Francisco Sarsfield Cabral*

O caso da participação num programa matinal da TVI de um racista, já condenado e tendo cumprido pena de prisão, Mário Machado, suscitou polémica. Ainda bem, porque as questões em causa são importantes.

Mas, como é costume, o debate rapidamente derivou para um confronto entre a esquerda indignada por se ter dado tempo de antena a um criminoso fascista e a direita defendendo a liberdade de expressão e a dualidade de critérios face à extrema-direita e à extrema-esquerda. Só que os simplismos são superficiais e por vezes enganadores.

Primeiro ponto: não parece sensato, embora seja legítimo, debater questões delicadas e complexas num programa televisivo em horário de entretenimento. A presença de alguém que esteve envolvido na morte de inocentes carecia da participação e do enquadramento de pessoas com alguma autoridade científica sobre as matérias em causa.

Caso contrário, como se viu, o referido programa deu aso a ser classificado – injustamente – como uma tentativa de promoção e branqueamento de um criminoso. Por outro lado, reforçou a tendência para o “infotainment”, a crescente mistura de informação com entretenimento. Uma tendência perversa com a  qual, em Portugal e no mundo, os próprios jornalistas infelizmente têm por vezes colaborado.

Quanto à dualidade de critérios entre extremistas de direita e extremistas de esquerda, ela é evidente.
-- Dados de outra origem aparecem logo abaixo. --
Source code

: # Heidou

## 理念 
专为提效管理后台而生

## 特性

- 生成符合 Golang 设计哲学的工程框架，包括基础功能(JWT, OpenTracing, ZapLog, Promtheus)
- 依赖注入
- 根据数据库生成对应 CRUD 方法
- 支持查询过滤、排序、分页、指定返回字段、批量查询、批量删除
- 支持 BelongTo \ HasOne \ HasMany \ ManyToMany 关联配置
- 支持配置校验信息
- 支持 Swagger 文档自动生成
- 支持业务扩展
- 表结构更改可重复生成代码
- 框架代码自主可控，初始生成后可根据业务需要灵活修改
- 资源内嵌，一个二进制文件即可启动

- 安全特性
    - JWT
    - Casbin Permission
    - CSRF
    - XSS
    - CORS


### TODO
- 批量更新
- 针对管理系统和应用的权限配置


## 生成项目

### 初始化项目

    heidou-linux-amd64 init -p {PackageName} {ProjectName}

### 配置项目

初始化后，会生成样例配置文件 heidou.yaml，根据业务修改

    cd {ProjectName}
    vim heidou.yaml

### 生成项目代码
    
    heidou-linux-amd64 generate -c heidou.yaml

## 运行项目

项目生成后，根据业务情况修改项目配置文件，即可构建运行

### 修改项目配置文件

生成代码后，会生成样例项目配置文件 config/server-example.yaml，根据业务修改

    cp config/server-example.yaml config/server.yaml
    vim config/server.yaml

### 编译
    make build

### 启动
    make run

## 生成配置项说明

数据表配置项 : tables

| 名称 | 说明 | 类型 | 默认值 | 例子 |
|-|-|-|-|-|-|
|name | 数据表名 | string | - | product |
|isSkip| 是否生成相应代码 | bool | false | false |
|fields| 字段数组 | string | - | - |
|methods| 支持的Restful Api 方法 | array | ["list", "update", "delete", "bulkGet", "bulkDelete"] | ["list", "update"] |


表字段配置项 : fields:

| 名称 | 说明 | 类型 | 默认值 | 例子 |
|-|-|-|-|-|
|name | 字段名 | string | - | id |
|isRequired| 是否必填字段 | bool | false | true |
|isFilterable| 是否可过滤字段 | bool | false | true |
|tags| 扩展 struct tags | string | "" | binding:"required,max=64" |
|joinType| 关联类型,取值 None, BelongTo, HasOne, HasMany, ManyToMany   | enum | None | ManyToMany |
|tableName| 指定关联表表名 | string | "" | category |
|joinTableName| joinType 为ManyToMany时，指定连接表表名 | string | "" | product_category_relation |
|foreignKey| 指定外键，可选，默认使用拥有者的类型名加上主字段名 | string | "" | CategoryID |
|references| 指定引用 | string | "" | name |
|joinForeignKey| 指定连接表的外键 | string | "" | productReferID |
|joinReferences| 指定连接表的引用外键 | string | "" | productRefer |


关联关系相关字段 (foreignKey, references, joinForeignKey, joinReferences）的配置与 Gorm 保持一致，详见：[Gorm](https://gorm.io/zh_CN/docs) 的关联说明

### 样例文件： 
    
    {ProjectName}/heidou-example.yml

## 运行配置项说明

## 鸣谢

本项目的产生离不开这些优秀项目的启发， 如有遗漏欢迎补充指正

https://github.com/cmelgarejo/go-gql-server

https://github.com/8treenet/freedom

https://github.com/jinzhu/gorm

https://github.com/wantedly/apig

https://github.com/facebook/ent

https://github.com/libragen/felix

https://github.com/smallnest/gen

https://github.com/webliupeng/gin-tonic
Certamente, em parte, por ter havido em Portugal quase meio século de ditadura de direita e a extrema-esquerda, nomeadamente o PCP, ter lutado contra ela, sofrendo especial perseguição, essa dualidade persiste na sociedade portuguesa.

Desde logo na Constituição, onde o n.º 4 do art.º 46º proíbe organizações que perfilhem a ideologia fascista. E as organizações que defendem a ditadura do proletariado? Bem sei que, se essa ditadura foi bem real e violenta nos países onde se implantou o comunismo soviético, a ideia de ela ser “do proletariado” não convence hoje ninguém. Por isso os comunistas e simpatizantes evitam agora falar em público dessa ditadura. Mas em 1975 estivemos perto de a uma ditadura de direita se suceder uma ditadura de esquerda.

De qualquer modo, quem defenda na comunicação social ditadores de direita (como Salazar) provoca em geral uma indignada repulsa, reclamando proibições, enquanto vemos o PCP apoiar regimes como o da Coreia do Norte sem suscitar reacção semelhante. Ou seja, a liberdade de expressão ainda não é igual para todos em Portugal.